Cultivating the 21st century musician: Director of Orchestral Activities César Leal

To Prof. César Leal, being a modern musician encompasses more than simply composing or performing — it requires one to possess a global perspective, to immerse oneself in a variety of fields, and to fully commit to diversity and inclusion.

Leal has only been at Gettysburg College for a semester, but he is already planning years in advance for the Sunderman Conservatory’s Symphony Orchestra. As the newly installed director of orchestral activities, Leal possesses an ambitious vision for the orchestra, which includes increasing the ensemble’s size and participating in international music tours.

Sunderman student playing harp

Arriving in Gettysburg College from Tennessee’s University of the South, and having led professional ensembles across the U.S., Panama, Colombia, France, Bulgaria, and Ukraine, Leal brings a wide array of multicultural and integrative experiences to campus.

“I will be developing orchestral programs and other activities that reflect the College’s commitment to diversity and inclusion,” Leal said. “Our programs for the fall semester, for instance, feature student soloists, as well as music by Latin American composers.”

Trained in musicology, a field that studies the structural elements of music and the cultural processes of music-making, Leal values Gettysburg College’s emphasis on a liberal arts education.

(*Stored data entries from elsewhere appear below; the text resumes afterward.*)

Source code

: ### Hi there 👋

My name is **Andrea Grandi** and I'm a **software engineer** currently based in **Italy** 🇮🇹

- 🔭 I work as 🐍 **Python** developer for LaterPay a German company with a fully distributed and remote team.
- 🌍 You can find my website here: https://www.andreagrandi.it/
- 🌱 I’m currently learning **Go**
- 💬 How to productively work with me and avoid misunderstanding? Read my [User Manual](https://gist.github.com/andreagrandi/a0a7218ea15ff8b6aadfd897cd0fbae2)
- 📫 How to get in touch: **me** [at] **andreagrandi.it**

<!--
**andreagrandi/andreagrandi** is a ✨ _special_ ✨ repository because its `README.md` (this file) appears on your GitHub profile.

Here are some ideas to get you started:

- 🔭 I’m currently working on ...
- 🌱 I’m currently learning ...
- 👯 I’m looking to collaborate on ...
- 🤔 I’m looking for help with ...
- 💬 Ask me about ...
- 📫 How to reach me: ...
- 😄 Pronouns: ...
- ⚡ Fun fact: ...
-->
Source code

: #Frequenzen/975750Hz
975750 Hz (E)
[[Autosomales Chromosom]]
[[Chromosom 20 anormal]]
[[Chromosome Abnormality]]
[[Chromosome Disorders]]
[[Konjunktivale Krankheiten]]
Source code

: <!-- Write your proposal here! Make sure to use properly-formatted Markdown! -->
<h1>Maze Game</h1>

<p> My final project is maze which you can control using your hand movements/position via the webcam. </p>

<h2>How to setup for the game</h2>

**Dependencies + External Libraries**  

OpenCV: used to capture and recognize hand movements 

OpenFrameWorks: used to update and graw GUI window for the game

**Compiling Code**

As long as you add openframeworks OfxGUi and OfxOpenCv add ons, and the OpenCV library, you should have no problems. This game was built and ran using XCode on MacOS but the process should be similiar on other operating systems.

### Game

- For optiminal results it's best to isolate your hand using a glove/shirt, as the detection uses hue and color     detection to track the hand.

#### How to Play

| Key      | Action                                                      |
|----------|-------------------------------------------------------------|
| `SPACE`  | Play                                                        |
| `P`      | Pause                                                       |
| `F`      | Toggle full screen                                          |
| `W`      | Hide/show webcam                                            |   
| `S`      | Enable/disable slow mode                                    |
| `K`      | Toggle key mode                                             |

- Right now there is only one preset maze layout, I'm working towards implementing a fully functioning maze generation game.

Music performance and education are focal points of the Conservatory’s coursework, but Sunderman students are exposed to much more.

“The 21st century musician must be a well-rounded individual who develops the ability to understand the world and proposes new artistic and sonic alternatives for audiences to react to,” said Leal, who recently returned from Panama after directing the 2019 Alfredo de Saint-Malo International Music Festival.

Students in class with hand drums

At Gettysburg College, the curriculum challenges students to explore the arts, science and technology, foreign languages, cultural diversity, and the humanities—allowing all students who major in music to not only be trained as musicians, but as effective thinkers, writers, and communicators.

It is a versatile curriculum, Leal believes, that prepares already talented musicians to develop an entrepreneurial mindset: to be their own producers, agents, publicists, and business owners. It also provides skills such as sonic analysis and mindful listening, as well as a keen awareness of soundscapes, which promotes a fresh and deeper connection with the world.

By incorporating the study of music as a key component of a cross-disciplinary curriculum, music students at Gettysburg will be successful not only in the studio or recital hall, but also in the evolving professional world.